9. Juni 2024 - Es gibt Weißbücher, die bestenfalls dazu da sind, das Wissen über einen Bereich zu erweitern und zu vertiefen; sie können aber auch dazu dienen, dunkle Machenschaften weißzuwaschen. Und es gibt Schwarzbücher, die dazu da sind, Phänomene oder Personen anzuschwärzen; insbesondere die Person, die man für die Ursache eines Phänomens hält. Zu dieser Textgattung gehört das „Schwarzbuch Putin“, laut Untertitel „mit Beiträgen internationaler Experten.“ Herausgeber: Stéphane Courtois und Galia Ackerman. Erschienen im französischen Original bereits 2022, wenige Monate nach dem Ausbruch des Russland-Ukraine-Krieges. Die deutsche Übersetzung liegt seit Jänner 2023 vor und ist seit April 2024 als Taschenbuch verfügbar.
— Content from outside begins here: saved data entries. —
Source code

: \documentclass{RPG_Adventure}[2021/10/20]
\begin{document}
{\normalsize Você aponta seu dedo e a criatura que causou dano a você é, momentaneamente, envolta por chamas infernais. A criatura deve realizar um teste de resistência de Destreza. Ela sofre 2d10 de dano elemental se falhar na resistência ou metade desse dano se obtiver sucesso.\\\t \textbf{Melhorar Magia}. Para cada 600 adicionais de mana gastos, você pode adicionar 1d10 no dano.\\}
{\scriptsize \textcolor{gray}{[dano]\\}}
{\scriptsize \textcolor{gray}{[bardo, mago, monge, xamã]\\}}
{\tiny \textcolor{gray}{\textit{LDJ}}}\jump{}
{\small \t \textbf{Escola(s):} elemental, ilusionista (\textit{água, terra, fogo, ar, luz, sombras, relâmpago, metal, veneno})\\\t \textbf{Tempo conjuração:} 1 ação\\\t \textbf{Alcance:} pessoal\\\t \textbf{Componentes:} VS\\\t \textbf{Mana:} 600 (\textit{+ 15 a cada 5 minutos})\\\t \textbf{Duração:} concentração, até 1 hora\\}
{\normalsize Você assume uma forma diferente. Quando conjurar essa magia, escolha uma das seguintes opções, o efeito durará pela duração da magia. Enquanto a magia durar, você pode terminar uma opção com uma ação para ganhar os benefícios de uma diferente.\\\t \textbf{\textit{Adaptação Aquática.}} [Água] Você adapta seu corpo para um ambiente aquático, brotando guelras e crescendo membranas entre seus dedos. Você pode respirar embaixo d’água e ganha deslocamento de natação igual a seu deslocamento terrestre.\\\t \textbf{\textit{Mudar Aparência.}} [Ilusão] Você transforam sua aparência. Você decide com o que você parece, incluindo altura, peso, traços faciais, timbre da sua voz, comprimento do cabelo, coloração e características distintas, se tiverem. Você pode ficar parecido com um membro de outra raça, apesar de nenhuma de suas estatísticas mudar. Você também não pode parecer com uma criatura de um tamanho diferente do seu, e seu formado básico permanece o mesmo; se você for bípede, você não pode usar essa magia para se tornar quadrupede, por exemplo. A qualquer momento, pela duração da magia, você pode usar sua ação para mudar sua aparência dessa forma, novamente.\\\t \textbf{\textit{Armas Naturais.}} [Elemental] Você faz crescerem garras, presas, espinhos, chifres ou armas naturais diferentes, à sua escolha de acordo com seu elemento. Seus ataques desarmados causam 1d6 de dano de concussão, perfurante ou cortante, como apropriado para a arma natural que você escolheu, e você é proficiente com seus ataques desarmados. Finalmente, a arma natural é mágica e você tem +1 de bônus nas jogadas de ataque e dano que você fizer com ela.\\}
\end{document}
"Die nationalen Leidenschaften haben die Gemeinschaft der Geister zerstört, [...]. Die Wissenschaftler, die zu Vertretern der radikalsten nationalen Traditionen geworden sind, haben den Sinn für die Gemeinschaft verloren", schrieb Albert Einstein kurz nach Gründung des Völkerbundes 1919. Ab 1922 unterstütze Einstein die Arbeit des Instituts für geistige Zusammenarbeit, das ab 1926 zu einer staatlich finanzierten Einrichtung Frankreichs und zu einem Organ des Völkerbundes wurde. Skeptisch schrieb Einstein: „Ich habe täglich Gelegenheit zu bemerken, daß das größte Hindernis, dem die Arbeit unserer Kommission begegnet, der Mangel an Vertrauen in deren politische Objektivität ist. Alles müßte geschehen, um jenes Vertrauen zu festigen; und alles müßte unterlassen werden, was jenes Vertrauen schädigen könnte.“
100 Jahre später mangelt es nicht mehr an politischer Objektivität der Wissenschafter. Es ist geradezu selbstverständlich geworden, dass sich diese selbst zu Organen der Politpropaganda degradiert haben, die einseitig die subjektiven Interessen ihrer Machthaber verfechten. Die Freiheit der Wissenschaften wird in Österreich seit 1867 durch das Staatsgrundgesetz garantiert und basiert in anderen Staaten Europas auf ähnlichen Grundlagen. Das Gleiche gilt für die Freiheit der Medien und die Freiheit der Kunst. Es ist geradezu kafkaesk, dass Wissenschafter, Journalisten und Künstler diese Freiheit längst nicht mehr in Anspruch nehmen, sondern unterwürfig den ominösen Mächten im „Schloß“ und deren ungeschriebenen Gesetzen dienen.
Man darf Coutois/Ackerman & Co nicht ankreiden, dass die Aufsätze des Sammelbandes mit dem 24. Februar 2022 beginnen und enden. Dass sie von einem Angriffskrieg sprechen und drei Jahrzehnte der CIA- und Nato-Provokationen einfach ausblenden, kann man für eine schnelle Bestandsaufnahme sechs Monate nach dem Einmarsch der russischen Truppen auch noch akzeptieren. Sogar die eine oder andere polemische Spitzfindigkeit wäre angebracht. Dass die Autoren jedoch unter dem Deckmantel von "Experten" ausschließlich mit Propaganda-Methoden und Propaganda-Rhetorik arbeiten, sagt deutlich mehr über den Zustand der Wissenschafter aus, als sie angeblich über Putin verraten.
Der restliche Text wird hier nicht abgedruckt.